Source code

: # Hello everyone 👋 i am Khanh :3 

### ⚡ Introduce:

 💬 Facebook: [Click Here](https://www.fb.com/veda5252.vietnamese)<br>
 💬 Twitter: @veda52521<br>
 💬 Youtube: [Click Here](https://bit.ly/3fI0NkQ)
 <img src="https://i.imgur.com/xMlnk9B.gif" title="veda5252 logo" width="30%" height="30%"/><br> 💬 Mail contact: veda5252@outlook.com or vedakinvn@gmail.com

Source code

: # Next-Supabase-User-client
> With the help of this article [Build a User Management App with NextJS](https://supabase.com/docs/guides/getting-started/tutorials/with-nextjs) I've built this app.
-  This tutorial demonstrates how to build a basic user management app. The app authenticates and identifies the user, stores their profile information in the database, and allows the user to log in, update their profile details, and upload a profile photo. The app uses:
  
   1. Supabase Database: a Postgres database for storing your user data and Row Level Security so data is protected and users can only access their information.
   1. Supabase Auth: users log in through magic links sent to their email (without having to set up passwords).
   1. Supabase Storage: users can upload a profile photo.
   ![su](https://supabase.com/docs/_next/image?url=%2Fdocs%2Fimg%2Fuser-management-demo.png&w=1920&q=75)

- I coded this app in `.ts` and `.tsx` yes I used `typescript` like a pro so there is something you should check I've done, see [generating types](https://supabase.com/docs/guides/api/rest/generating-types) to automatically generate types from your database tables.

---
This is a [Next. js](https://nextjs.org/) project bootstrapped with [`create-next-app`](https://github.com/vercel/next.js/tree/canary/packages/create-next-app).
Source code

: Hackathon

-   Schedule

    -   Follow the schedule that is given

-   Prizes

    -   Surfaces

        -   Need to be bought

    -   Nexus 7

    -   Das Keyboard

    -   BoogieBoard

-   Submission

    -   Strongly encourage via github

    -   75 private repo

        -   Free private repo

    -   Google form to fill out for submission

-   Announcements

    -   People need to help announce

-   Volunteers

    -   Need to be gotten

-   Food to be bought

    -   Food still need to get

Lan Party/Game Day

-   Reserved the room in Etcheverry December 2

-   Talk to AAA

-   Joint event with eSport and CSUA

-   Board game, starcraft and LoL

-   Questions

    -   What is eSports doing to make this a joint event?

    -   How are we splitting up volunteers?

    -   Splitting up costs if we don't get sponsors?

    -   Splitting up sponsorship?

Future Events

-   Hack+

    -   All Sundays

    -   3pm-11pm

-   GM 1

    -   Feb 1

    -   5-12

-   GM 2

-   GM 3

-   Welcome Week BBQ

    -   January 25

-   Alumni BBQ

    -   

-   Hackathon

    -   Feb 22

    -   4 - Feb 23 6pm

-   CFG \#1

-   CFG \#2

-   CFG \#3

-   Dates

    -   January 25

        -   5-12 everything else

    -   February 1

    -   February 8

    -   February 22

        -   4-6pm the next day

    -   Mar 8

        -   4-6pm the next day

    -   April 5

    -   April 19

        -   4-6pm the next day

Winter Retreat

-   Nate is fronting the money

* * * * *

Look through the records and copy every line that has the word "information".

Task output:
-  This tutorial demonstrates how to build a basic user management app. The app authenticates and identifies the user, stores their profile information in the database, and allows the user to log in, update their profile details, and upload a profile photo. The app uses:
   1. Supabase Database: a Postgres database for storing your user data and Row Level Security so data is protected and users can only access their information.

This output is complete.